In the video what you called a dotted quarter is a dotted eighth, maybe that is why you are confused. I don't think the '3 and' lines up with the note you point to, it lines up with the 'and' after 2.

(It is _Glenn_ Gould by the way, not _John_ Gould).

Another thing to keep in mind is there can be different versions of the same works in Bach. I have the Schirmer edition of the D major prelude in front of me and it is different than yours, the measures are not notated the same way.


----------



## BrahmsWasAGreatMelodist (Jan 13, 2019)

It is common performance practice to slightly alter the values of written dotted rhythms in Baroque music.
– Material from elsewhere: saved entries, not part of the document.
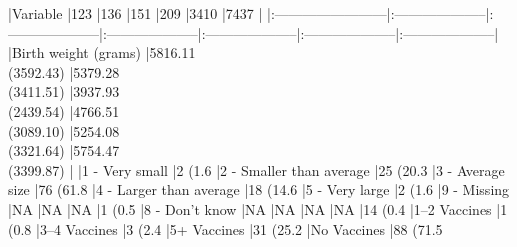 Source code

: |Variable                 |123                  |136                  |151                  |209                  |3410                 |7437                 |
|:------------------------|:--------------------|:--------------------|:--------------------|:--------------------|:--------------------|:--------------------|
|Birth weight (grams)     |5816.11 \\ (3592.43) |5379.28 \\ (3411.51) |3937.93 \\ (2439.54) |4766.51 \\ (3089.10) |5254.08 \\ (3321.64) |5754.47 \\ (3399.87) |
|1 - Very small           |2 (1.6%
|2 - Smaller than average |25 (20.3%
|3 - Average size         |76 (61.8%
|4 - Larger than average  |18 (14.6%
|5 - Very large           |2 (1.6%
|9 - Missing              |NA                   |NA                   |NA                   |1 (0.5%
|8 - Don’t know           |NA                   |NA                   |NA                   |NA                   |14 (0.4%
|1–2 Vaccines             |1 (0.8%
|3–4 Vaccines             |3 (2.4%
|5+ Vaccines              |31 (25.2%
|No Vaccines              |88 (71.5%


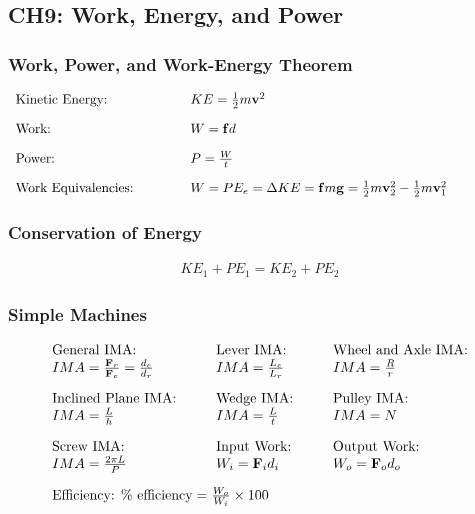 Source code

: \documentclass[12pt,a4paper]{article}
\begin{document}
\subsection{CH9: Work, Energy, and Power}

\subsubsection{Work, Power, and Work-Energy Theorem}
\begin{align*}
\begin{array}{l@{\hspace{1.5cm}}l@{\hspace{1.5cm}}l}
\text{Kinetic Energy:} & KE=\frac{1}{2}m\mathbf{v}^2 & \\[1em]
\text{Work:} & W=\mathbf{f}d & \\[1em]
\text{Power:} & P=\frac{W}{t} & \\[1em]
\text{Work Equivalencies:} & W= PE_e=\Delta KE=\mathbf{f}m\mathbf{g}=\frac{1}{2}m\mathbf{v}_2^2-\frac{1}{2}m\mathbf{v}_1^2 &
\end{array}
\end{align*}

\subsubsection{Conservation of Energy}
\begin{align*}
KE_1 + PE_1 = KE_2 + PE_2
\end{align*}

\subsubsection{Simple Machines}
\begin{align*}
\begin{array}{l@{\hspace{1cm}}l@{\hspace{1cm}}l}
\text{General IMA:} & \text{Lever IMA:} & \text{Wheel and Axle IMA:} \\
IMA=\frac{\mathbf{F}_r}{\mathbf{F}_e}=\frac{d_e}{d_r} & IMA=\frac{L_e}{L_r} & IMA=\frac{R}{r} \\[1em]
\text{Inclined Plane IMA:} & \text{Wedge IMA:} & \text{Pulley IMA:} \\
IMA=\frac{L}{h} & IMA=\frac{L}{t} & IMA=N \\[1em]
\text{Screw IMA:} & \text{Input Work:} & \text{Output Work:} \\
IMA=\frac{2\pi L}{P} & W_i=\mathbf{F}_id_i & W_o=\mathbf{F}_od_o \\[1em]
\multicolumn{3}{l}{\text{Efficiency: } \text{\% efficiency}=\frac{W_o}{W_i} \times 100}
\end{array}
\end{align*}
\end{document}
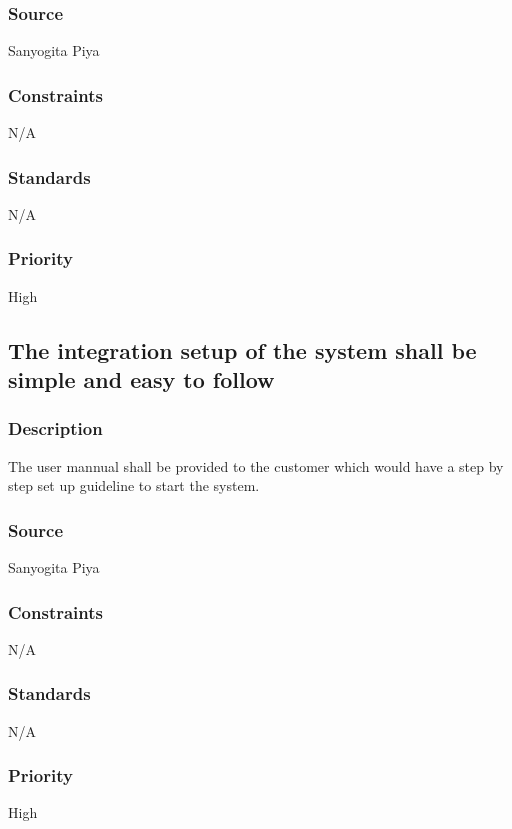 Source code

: \subsubsection{Source}
Sanyogita Piya
\subsubsection{Constraints}
N/A
\subsubsection{Standards}
N/A
\subsubsection{Priority}
High


\subsection{The integration setup of the system shall be simple and easy to follow}
\subsubsection{Description}
The user mannual shall be provided to the customer which would have a step by step set up guideline to start the system.
\subsubsection{Source}
Sanyogita Piya
\subsubsection{Constraints}
N/A
\subsubsection{Standards}
N/A
\subsubsection{Priority}
High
Listen to this performance of the BWV 850 fugue, and take note of how all the dotted rhythms are "double-dotted" in the style of a French overture:






In general, Baroque music is less strict when it comes to playing what's exactly written on the page, and the performer ultimately can take some leeway if they so desire (I generally tend not to with Bach). A few composers sought to notate precisely what is to be played. Iirc Francois Couperin was one.


----------



## Phil loves classical (Feb 8, 2017)

There are 2 different divisive rhythms. Notice the 2 time signatures at the beginning. Before the 12/8 is the cut time or 2/2. Sometimes a quarter divided into 3 eighths, sometimes only 2.


----------



## tdc (Jan 17, 2011)

Phil loves classical said:


> There are 2 different divisive rhythms. Notice the 2 time signatures at the beginning. Before the 12/8 is the cut time or 2/2. *Sometimes a quarter divided into 3 eighths, sometimes only 2.*


I'm curious what this means, I think you might be right but explain further if possible. In 12/8 a quarter note is equivalent to two eighth notes, in 2/2 a quarter note is also equivalent to two eighth notes. So where does the idea 'sometimes a quarter note is divided into 3 eighths' come from?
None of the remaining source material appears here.